- _PROBLEM REQUIREMENTS_: Please report every line in the material below where the word "background" is found.

#### SOURCE DATA ####

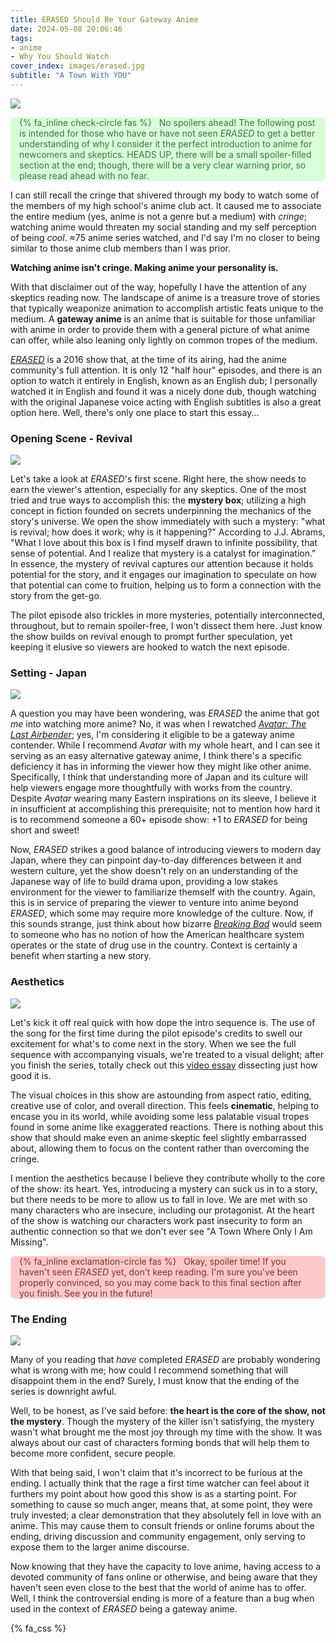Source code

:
 ```yaml
---
title: ERASED Should Be Your Gateway Anime
date: 2024-05-08 20:06:46
tags:
- anime
- Why You Should Watch
cover_index: images/erased.jpg
subtitle: "A Town With YOU"
---
```


<div style="max-width:750px; margin: auto;">
    <img src="tree.jpg" style="max-width: 100%; height: auto; width: auto\9;">
</div>
<div style='background-color:#D9FDD8; color:#337A3E; border-radius: .5em;'>
<span><p style='margin-left:1em; padding-right: 1em'>
    {% fa_inline check-circle fas %} &nbsp; No spoilers ahead! The following post is intended for those who have or have not seen <i>ERASED</i> to get a better understanding of why I consider it the perfect introduction to anime for newcomers and skeptics. HEADS UP, there will be a small spoiler-filled section at the end; though, there will be a very clear warning prior, so please read ahead with no fear.</p></span>
</div>

I can still recall the cringe that shivered through my body to watch some of the members of my high school's anime club act. It caused me to associate the entire medium (yes, anime is not a genre but a medium) with *cringe*; watching anime would threaten my social standing and my self perception of being *cool*. ≈75 anime series watched, and I'd say I'm no closer to being similar to those anime club members than I was prior.

**Watching anime isn't cringe. Making anime your personality is.**

With that disclaimer out of the way, hopefully I have the attention of any skeptics reading now. The landscape of anime is a treasure trove of stories that typically weaponize animation to accomplish artistic feats unique to the medium. A **gateway anime** is an anime that is suitable for those unfamiliar with anime in order to provide them with a general picture of what anime can offer, while also leaning only lightly on common tropes of the medium.

[*ERASED*](https://myanimelist.net/anime/31043/Boku_dake_ga_Inai_Machi) is a 2016 show that, at the time of its airing, had the anime community's full attention. It is only 12 "half hour" episodes, and there is an option to watch it entirely in English, known as an English dub; I personally watched it in English and found it was a nicely done dub, though watching with the original Japanese voice acting with English subtitles is also a great option here. Well, there's only one place to start this essay...

### Opening Scene - Revival

<div style="max-width:750px; margin: auto;">
    <img src="revival.jpg" style="max-width: 100%; height: auto; width: auto\9;">
</div>

Let's take a look at *ERASED*'s first scene. Right here, the show needs to earn the viewer's attention, especially for any skeptics. One of the most tried and true ways to accomplish this: the **mystery box**; utilizing a high concept in fiction founded on secrets underpinning the mechanics of the story's universe. We open the show immediately with such a mystery: "what is revival; how does it work; why is it happening?" According to J.J. Abrams, "What I love about this box is I find myself drawn to infinite possibility, that sense of potential. And I realize that mystery is a catalyst for imagination." In essence, the mystery of revival captures our attention because it holds potential for the story, and it engages our imagination to speculate on how that potential can come to fruition, helping us to form a connection with the story from the get-go.

The pilot episode also trickles in more mysteries, potentially interconnected, throughout, but to remain spoiler-free, I won't dissect them here. Just know the show builds on revival enough to prompt further speculation, yet keeping it elusive so viewers are hooked to watch the next episode.

### Setting - Japan

<div style="max-width:750px; margin: auto;">
    <img src="pilot.jpg" style="max-width: 100%; height: auto; width: auto\9;">
</div>

A question you may have been wondering, was *ERASED* the anime that got *me* into watching more anime? No, it was when I rewatched [*Avatar: The Last Airbender*](https://www.imdb.com/title/tt0417299/); yes, I'm considering it eligible to be a gateway anime contender. While I recommend *Avatar* with my whole heart, and I can see it serving as an easy alternative gateway anime, I think there's a specific deficiency it has in informing the viewer how they might like other anime. Specifically, I think that understanding more of Japan and its culture will help viewers engage more thoughtfully with works from the country. Despite *Avatar* wearing many Eastern inspirations on its sleeve, I believe it in insufficient at accomplishing this prerequisite; not to mention how hard it is to recommend someone a 60+ episode show: +1 to *ERASED* for being short and sweet!

Now, *ERASED* strikes a good balance of introducing viewers to modern day Japan, where they can pinpoint day-to-day differences between it and western culture, yet the show doesn't rely on an understanding of the Japanese way of life to build drama upon, providing a low stakes environment for the viewer to familiarize themself with the country. Again, this is in service of preparing the viewer to venture into anime beyond *ERASED*, which some may require more knowledge of the culture. Now, if this sounds strange, just think about how bizarre [*Breaking Bad*](https://www.imdb.com/title/tt0903747/) would seem to someone who has no notion of how the American healthcare system operates or the state of drug use in the country. Context is certainly a benefit when starting a new story.

### Aesthetics

<div style="max-width:750px; margin: auto;">
    <img src="op.jpg" style="max-width: 100%; height: auto; width: auto\9;">
</div>

Let's kick it off real quick with how dope the intro sequence is. The use of the song for the first time during the pilot episode's credits to swell our excitement for what's to come next in the story. When we see the full sequence with accompanying visuals, we're treated to a visual delight; after you finish the series, totally check out this [video essay](https://youtu.be/XjzW81ucoaM?si=e7NmXm1NTO9MXvF7) dissecting just how good it is.

The visual choices in this show are astounding from aspect ratio, editing, creative use of color, and overall direction. This feels **cinematic**, helping to encase you in its world, while avoiding some less palatable visual tropes found in some anime like exaggerated reactions. There is nothing about this show that should make even an anime skeptic feel slightly embarrassed about, allowing them to focus on the content rather than overcoming the cringe.

I mention the aesthetics because I believe they contribute wholly to the core of the show: its heart. Yes, introducing a mystery can suck us in to a story, but there needs to be more to allow us to fall in love. We are met with so many characters who are insecure, including our protagonist. At the heart of the show is watching our characters work past insecurity to form an authentic connection so that we don't ever see "A Town Where Only I Am Missing".

<div style='background-color:#FFC8C8; color:#7A3333; border-radius: .5em;'>
<span><p style='margin-left:1em; padding-right: 1em'>
{% fa_inline exclamation-circle fas %} &nbsp; Okay, spoiler time! If you haven't seen <i>ERASED</i> yet, don't keep reading. I'm sure you've been properly convinced, so you may come back to this final section after you finish. See you in the future!</p></span>
</div> 

### The Ending

<div style="max-width:750px; margin: auto;">
    <img src="finale.jpg" style="max-width: 100%; height: auto; width: auto\9;">
</div>

Many of you reading that *have* completed *ERASED* are probably wondering what is wrong with me; how could I recommend something that will disappoint them in the end? Surely, I must know that the ending of the series is downright awful.

Well, to be honest, as I've said before: **the heart is the core of the show, not the mystery**. Though the mystery of the killer isn't satisfying, the mystery wasn't what brought me the most joy through my time with the show. It was always about our cast of characters forming bonds that will help them to become more confident, secure people.

With that being said, I won't claim that it's incorrect to be furious at the ending. I actually think that the rage a first time watcher can feel about it furthers my point about how good this show is as a starting point. For something to cause so much anger, means that, at some point, they were truly invested; a clear demonstration that they absolutely fell in love with an anime. This may cause them to consult friends or online forums about the ending, driving discussion and community engagement, only serving to expose them to the larger anime discourse.

Now knowing that they have the capacity to love anime, having access to a devoted community of fans online or otherwise, and being aware that they haven't seen even close to the best that the world of anime has to offer. Well, I think the controversial ending is more of a feature than a bug when used in the context of *ERASED* being a gateway anime.

{% fa_css %}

####

- _EXERCISE ANSWER_:
<div style='background-color:#D9FDD8; color:#337A3E; border-radius: .5em;'>
<div style='background-color:#FFC8C8; color:#7A3333; border-radius: .5em;'>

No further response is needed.